Abbas Kiarostami était parmi les rares personnes à ne pas regarder, mais à voir. Kiarostami, photographe et cinéaste, avait l’œil intact d’un enfant qui s’émerveille du monde, celui d’un voyageur découvrant pour la première fois une ville. Il s’emparait d’éléments qu’il découvrait chez chaque individu et les lui rendait comme pour lui apprendre à mieux se connaitre. Il disait souvent : « La réalité est irréelle. Il faut la retoucher pour la rendre compréhensible. »

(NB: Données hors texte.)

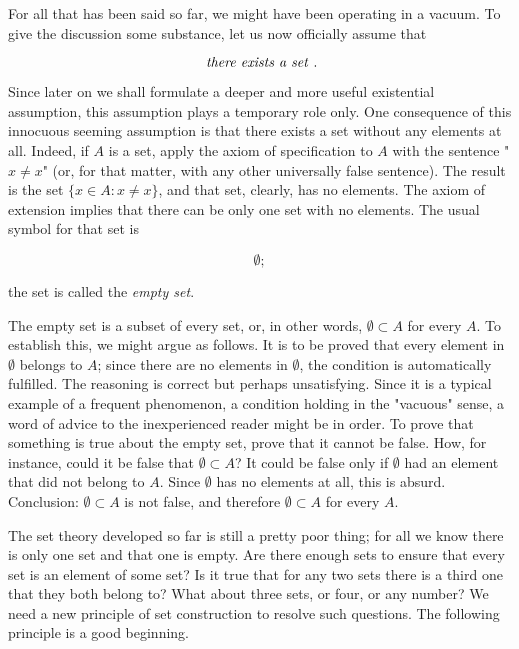 
For all that has been said so far, we might have been operating in a vacuum. To give the discussion some substance, let us now officially assume that

\begin{equation*}
\text{ \textit{there exists a set} }.
\end{equation*}
 
Since later on we shall formulate a deeper and more useful existential assumption, this  assumption  plays  a temporary role only. One consequence of this innocuous seeming assumption is that there exists a set without any elements at all. Indeed, if $A$ is a set, apply the axiom of specification to $A$ with the sentence "$ x \neq x $"  (or, for that matter, with any other universally false sentence). The result is the set $\{x \in A: x \neq x\}$, and that set, clearly, has no elements. The axiom of extension implies that there can be only one set with no elements. The usual symbol for that set is 

\begin{equation*}
\emptyset ;
\end{equation*}


the set is called the \textit{empty set}. 

The empty set is a subset of every set, or, in other words, $\emptyset \subset A$ for every $A$. To establish this, we might argue as follows. It is to be proved that every element in $ \emptyset $ belongs to $A$; since there are no elements in $ \emptyset $, the condition is automatically fulfilled. The reasoning is correct but perhaps unsatisfying. Since it is a typical example of a frequent phenomenon, a condition holding in the "vacuous" sense, a word of advice to the inexperienced reader might be in order. To prove that something is true about the empty set, prove that it cannot be false. How, for instance, could it be false that $ \emptyset \subset A$? It could be false only if $ \emptyset $ had an element that did not belong to $A$. Since $ \emptyset $ has no elements at all, this is absurd. Conclusion: $ \emptyset \subset A$ is not false, and therefore $ \emptyset \subset A$ for every $A$.

The set theory developed so far is still a pretty poor thing; for all we know there is only one set and that one is empty. Are there enough sets to ensure that every set is an element of some set? Is it true that for any two sets there is a third one that they both belong to? What about three sets, or four, or any number? We need a new principle of set construction to resolve such questions. The following principle is a good beginning. 

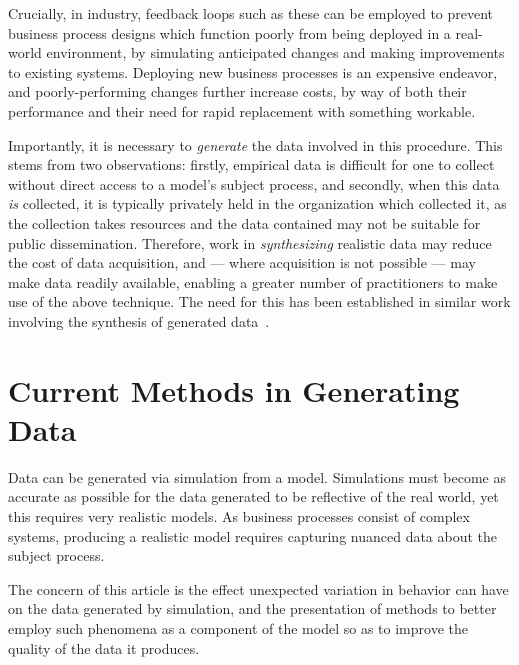 \documentclass[draft,12pt]{llncs}  %
\begin{document}

Crucially, in industry, feedback loops such as these can be employed to prevent
business process designs which function poorly from being deployed in a
real-world environment, by simulating anticipated changes and making
improvements to existing systems. Deploying new business processes is an
expensive endeavor, and poorly-performing changes further increase costs, by way
of both their performance and their need for rapid replacement with something
workable.
\par

Importantly, it is necessary to \emph{generate} the data involved in this
procedure. This stems from two observations: firstly, empirical data is
difficult for one to collect without direct access to a model's subject process,
and secondly, when this data \emph{is} collected, it is typically privately held
in the organization which collected it, as the collection takes resources and
the data contained may not be suitable for public dissemination.
Therefore, work in \emph{synthesizing} realistic data may reduce the cost of
data acquisition, and --- where acquisition is not possible --- may make data
readily available, enabling a greater number of practitioners to make use of the
above technique. The need for this has been established in similar work
involving the synthesis of generated
data~\citep{accorsi2013secsy,pourmasoumi2015business,mitsyuk2017generating}.
\par


\section{Current Methods in Generating Data}
Data can be generated via simulation from a model. Simulations must become as
accurate as possible for the data generated to be reflective of the real world,
yet this requires very realistic models. As business processes consist of
complex systems, producing a realistic model requires capturing nuanced data
about the subject process.
\par

The concern of this article is the effect unexpected variation in behavior can
have on the data generated by simulation, and the presentation of methods to
better employ such phenomena as a component of the model so as to improve the
quality of the data it produces.
\par
\end{document}
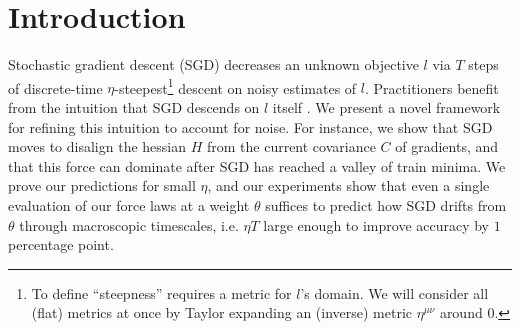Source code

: \documentclass{article}
\theoremstyle{plain}
\newtheorem*{quests*}{Questions}
\theoremstyle{definition}
\begin{document}

\section{Introduction}



    Stochastic gradient descent (SGD) decreases an unknown objective $l$ via
    $T$ steps of discrete-time $\eta$-steepest\footnote{
        To define ``steepness'' requires a metric for $l$'s domain.  We will
        consider all (flat) metrics at once by Taylor expanding an (inverse)
        metric $\eta^{\mu\nu}$ around $0$.
    } descent on noisy estimates of $l$.
    Practitioners benefit from the intuition that SGD descends on $l$ itself
    \cite{bo91}.  We present a novel framework for refining this intuition to
    account for noise.  For instance, we show that SGD moves to disalign the
    hessian $H$ from the current covariance $C$ of gradients, and that this
    force can dominate after SGD has reached a valley of train minima.  We
    prove our predictions for small $\eta$, and our experiments show that even
    a single evaluation of our force laws at a weight $\theta$ suffices to
    predict how SGD drifts from $\theta$ through macroscopic timescales, i.e.
    $\eta T$ large enough to improve accuracy by $1$ percentage point.   
    
  
\end{document}
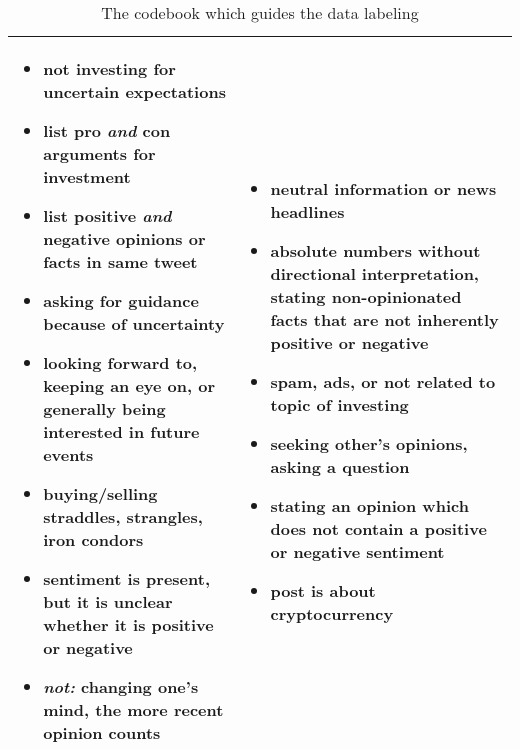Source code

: \begin{table}[!ht]
\begin{tabular}{p{7.5cm}p{7.5cm}}
\begin{itemize}[noitemsep,leftmargin=*,topsep=-12pt]
	\item not investing for uncertain expectations
	\item list pro \emph{and} con arguments for investment
	\item list positive \emph{and} negative opinions or facts in same tweet
	\item asking for guidance because of uncertainty
	\item looking forward to, keeping an eye on, or generally being interested in future events
	\item buying/selling straddles, strangles, iron condors
	\item sentiment is present, but it is unclear whether it is positive or negative
	\item \emph{not:} changing one's mind, the more recent opinion counts

\end{itemize} & \begin{itemize}[noitemsep,leftmargin=*,topsep=-12pt]
	\item neutral information or news headlines
	\item absolute numbers without directional interpretation, stating non-opinionated facts that are not inherently positive or negative
	\item spam, ads, or not related to topic of investing
	\item seeking other's opinions, asking a question
	\item stating an opinion which does not contain a positive or negative sentiment
	\item post is about cryptocurrency
\end{itemize}\\

\bottomrule
\end{tabular}
\caption{The codebook which guides the data labeling}
\label{table-codebook}
\end{table}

 Travailleur acharné, il se rendait dans la nature avant la levée du jour et se postait sur les montagnes d’Alborz : « Je montais sur les hauteurs et j’attendais, caméra à la main la naissance du jour. Avec le premier rayon du soleil, je pressais le bouton en l’honneur de la lumière ». La nature avait une grande place dans son œuvre. Souvent un arbre isolé, celui même qui prit place sur sa tombe. Son parcours était naturel. N’ayant pas le matériel nécessaire pour tourner un film après la Révolution, il faisait de la menuiserie, réalisait des coffres, des plateaux. Plus tard, il commença à photographier, puis il le fit de plus en plus sérieusement. Ses premières photographies n’étaient pas retouchées.

 

Mais avec l’arrivée du numérique, une révolution eut lieu en lui, aussi bien dans sa photographie que dans son cinéma : « Je ne suis plus photographe, je suis un créateur d’images. Je vais désormais me servir de multiples couches d’images créées par moi-même, ou non, et j’inventerai la mienne. » Avec le matériel numérique il pouvait enfin créer son image idéale, celle qu’il avait imaginée. Récemment, il a travaillé sur des séries utilisant plusieurs couches d’images superposées pour aboutir à une seule image simple. À l’instar de son cinéma, qui commençait à évoluer à l’intérieur de chaque spectateur lorsqu’il finissait à l’écran, la photographie de Kiarostami respectait l’être humain avec sa simplicité et ne le prenait pas en otage.